EXERCISE MATERIALS =>
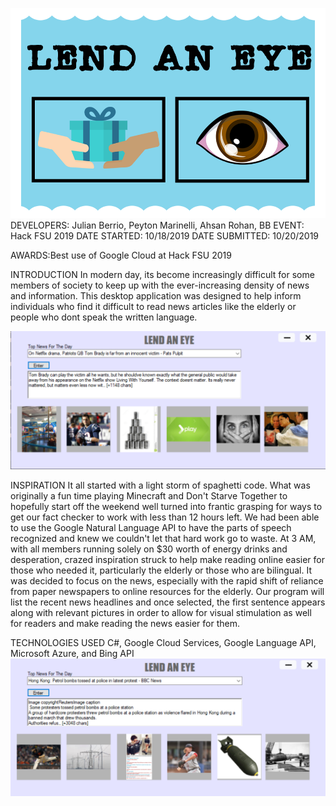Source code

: 
![Tom Brady News Demo](photos/Banner.png)
DEVELOPERS: Julian Berrio, Peyton Marinelli, Ahsan Rohan, BB 
EVENT: Hack FSU 2019 
DATE STARTED: 10/18/2019 
DATE SUBMITTED: 10/20/2019

AWARDS:Best use of Google Cloud at Hack FSU 2019

INTRODUCTION
In modern day, its become increasingly difficult for some members of society to keep up with the ever-increasing density of news and information. This desktop application was designed to help inform individuals who find it difficult to read news articles like the elderly or people who dont speak the written language.

![Tom Brady News Demo](photos/Capture.PNG)

INSPIRATION
It all started with a light storm of spaghetti code. What was originally a fun time playing Minecraft and Don't Starve Together to hopefully start off the weekend well turned into frantic grasping for ways to get our fact checker to work with less than 12 hours left. We had been able to use the Google Natural Language API to have the parts of speech recognized and knew we couldn't let that hard work go to waste. At 3 AM, with all members running solely on $30 worth of energy drinks and desperation, crazed inspiration struck to help make reading online easier for those who needed it, particularly the elderly or those who are bilingual. It was decided to focus on the news, especially with the rapid shift of reliance from paper newspapers to online resources for the elderly. Our program will list the recent news headlines and once selected, the first sentence appears along with relevant pictures in order to allow for visual stimulation as well for readers and make reading the news easier for them.

TECHNOLOGIES USED
C#, Google Cloud Services, Google Language API, Microsoft Azure, and Bing API
![Hong Kong Bombing](photos/Capture2.PNG)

INSTRUCTIONS TO FOLLOW =>
Note every line in the material with "DATE" and copy it.

OUTPUT =>
DATE STARTED: 10/18/2019 
DATE SUBMITTED: 10/20/2019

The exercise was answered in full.